SUPPLIED DATA
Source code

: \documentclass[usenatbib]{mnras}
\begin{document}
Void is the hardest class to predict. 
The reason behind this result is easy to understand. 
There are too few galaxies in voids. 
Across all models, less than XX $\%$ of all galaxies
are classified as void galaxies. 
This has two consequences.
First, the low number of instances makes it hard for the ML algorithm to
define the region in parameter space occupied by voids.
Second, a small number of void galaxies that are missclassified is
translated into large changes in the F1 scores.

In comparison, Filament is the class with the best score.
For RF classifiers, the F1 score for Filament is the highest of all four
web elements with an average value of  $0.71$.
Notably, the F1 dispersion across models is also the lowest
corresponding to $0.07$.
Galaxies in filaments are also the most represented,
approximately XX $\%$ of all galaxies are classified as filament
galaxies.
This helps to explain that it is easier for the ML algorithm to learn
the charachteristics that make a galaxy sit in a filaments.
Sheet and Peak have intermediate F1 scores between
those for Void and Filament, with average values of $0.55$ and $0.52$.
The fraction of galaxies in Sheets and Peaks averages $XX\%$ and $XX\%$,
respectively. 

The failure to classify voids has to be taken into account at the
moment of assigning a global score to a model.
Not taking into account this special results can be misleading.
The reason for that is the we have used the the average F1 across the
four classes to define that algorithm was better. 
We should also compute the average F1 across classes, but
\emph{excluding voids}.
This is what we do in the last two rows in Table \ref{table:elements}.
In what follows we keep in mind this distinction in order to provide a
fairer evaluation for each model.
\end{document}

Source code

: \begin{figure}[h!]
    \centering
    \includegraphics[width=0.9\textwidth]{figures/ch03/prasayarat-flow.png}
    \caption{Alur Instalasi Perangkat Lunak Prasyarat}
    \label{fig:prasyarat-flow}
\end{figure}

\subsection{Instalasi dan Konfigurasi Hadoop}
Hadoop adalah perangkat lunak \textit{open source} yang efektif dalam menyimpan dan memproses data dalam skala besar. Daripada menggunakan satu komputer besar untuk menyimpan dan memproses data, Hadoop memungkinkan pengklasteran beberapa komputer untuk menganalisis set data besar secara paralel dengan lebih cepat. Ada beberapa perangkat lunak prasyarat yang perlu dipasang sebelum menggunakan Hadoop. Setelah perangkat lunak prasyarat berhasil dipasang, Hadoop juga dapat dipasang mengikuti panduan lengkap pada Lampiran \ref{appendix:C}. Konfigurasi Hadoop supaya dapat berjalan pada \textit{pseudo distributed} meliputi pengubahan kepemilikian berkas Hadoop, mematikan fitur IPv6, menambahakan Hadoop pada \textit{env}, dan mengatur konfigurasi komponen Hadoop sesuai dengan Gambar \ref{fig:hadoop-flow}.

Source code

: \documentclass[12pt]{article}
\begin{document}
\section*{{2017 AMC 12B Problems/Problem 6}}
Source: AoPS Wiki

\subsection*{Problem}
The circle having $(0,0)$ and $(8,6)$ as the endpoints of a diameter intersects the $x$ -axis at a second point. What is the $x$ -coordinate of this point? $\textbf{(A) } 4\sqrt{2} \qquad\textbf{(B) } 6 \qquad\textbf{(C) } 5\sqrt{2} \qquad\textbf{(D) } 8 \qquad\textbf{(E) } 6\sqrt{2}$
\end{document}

WHAT IS NEEDED
Scan the data above for the string "into". Copy every line in which it appears.

PROBLEM SOLUTION
translated into large changes in the F1 scores.
The failure to classify voids has to be taken into account at the
Not taking into account this special results can be misleading.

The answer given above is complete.